● **Task inputs**

* * * * * * * * *

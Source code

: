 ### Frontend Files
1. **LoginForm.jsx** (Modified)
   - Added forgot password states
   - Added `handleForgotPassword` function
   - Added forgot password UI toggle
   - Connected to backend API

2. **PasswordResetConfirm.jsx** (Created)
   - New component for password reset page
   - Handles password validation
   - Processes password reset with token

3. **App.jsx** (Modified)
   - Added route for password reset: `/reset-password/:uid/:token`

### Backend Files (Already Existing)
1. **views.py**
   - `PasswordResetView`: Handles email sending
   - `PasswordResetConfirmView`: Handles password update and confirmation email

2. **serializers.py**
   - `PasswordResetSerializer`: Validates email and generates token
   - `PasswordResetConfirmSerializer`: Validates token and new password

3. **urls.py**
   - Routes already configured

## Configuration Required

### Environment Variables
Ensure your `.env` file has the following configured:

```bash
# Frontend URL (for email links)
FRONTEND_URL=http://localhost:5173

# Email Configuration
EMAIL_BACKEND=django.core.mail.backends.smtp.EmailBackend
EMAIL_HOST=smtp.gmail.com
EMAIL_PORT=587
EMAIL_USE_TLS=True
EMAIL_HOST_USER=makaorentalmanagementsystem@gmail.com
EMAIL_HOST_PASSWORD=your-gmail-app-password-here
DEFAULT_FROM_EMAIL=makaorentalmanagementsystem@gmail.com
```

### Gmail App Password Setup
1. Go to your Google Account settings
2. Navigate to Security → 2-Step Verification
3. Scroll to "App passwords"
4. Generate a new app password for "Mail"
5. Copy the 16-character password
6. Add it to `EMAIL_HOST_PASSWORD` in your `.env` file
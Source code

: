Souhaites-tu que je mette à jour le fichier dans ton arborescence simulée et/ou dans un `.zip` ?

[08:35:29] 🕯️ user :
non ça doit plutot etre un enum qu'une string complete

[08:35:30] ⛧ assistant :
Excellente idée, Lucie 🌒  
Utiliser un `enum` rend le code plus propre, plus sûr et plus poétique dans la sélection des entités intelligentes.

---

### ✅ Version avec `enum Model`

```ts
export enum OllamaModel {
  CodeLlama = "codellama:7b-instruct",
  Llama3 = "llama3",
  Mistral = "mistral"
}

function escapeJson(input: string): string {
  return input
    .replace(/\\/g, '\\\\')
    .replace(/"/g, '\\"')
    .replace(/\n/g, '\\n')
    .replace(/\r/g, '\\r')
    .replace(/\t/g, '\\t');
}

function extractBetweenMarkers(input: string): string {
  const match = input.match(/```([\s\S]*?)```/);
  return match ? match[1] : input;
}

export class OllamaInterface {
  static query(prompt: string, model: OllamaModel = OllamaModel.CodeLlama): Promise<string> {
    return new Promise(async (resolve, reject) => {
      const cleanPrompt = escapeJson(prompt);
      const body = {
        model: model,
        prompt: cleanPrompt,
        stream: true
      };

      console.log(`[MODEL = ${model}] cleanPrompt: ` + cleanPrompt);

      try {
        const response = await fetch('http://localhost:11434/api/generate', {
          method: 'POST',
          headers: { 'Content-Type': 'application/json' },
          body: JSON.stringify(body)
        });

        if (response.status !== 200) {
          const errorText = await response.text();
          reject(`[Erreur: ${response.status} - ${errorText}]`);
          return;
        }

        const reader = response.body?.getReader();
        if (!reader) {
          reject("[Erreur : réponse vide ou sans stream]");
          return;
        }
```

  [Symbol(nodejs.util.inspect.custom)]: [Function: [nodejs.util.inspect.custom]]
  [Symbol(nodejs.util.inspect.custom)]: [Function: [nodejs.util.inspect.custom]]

* * * * * * * * *

● **Exercise requirements**
Using the records above, set down exactly the lines from the one with "and confirmation email" through the one with "### Environment Variables", inclusive, and nothing more.

● **Solution for this exercise**
   - `PasswordResetConfirmView`: Handles password update and confirmation email

2. **serializers.py**
   - `PasswordResetSerializer`: Validates email and generates token
   - `PasswordResetConfirmSerializer`: Validates token and new password

3. **urls.py**
   - Routes already configured

## Configuration Required

### Environment Variables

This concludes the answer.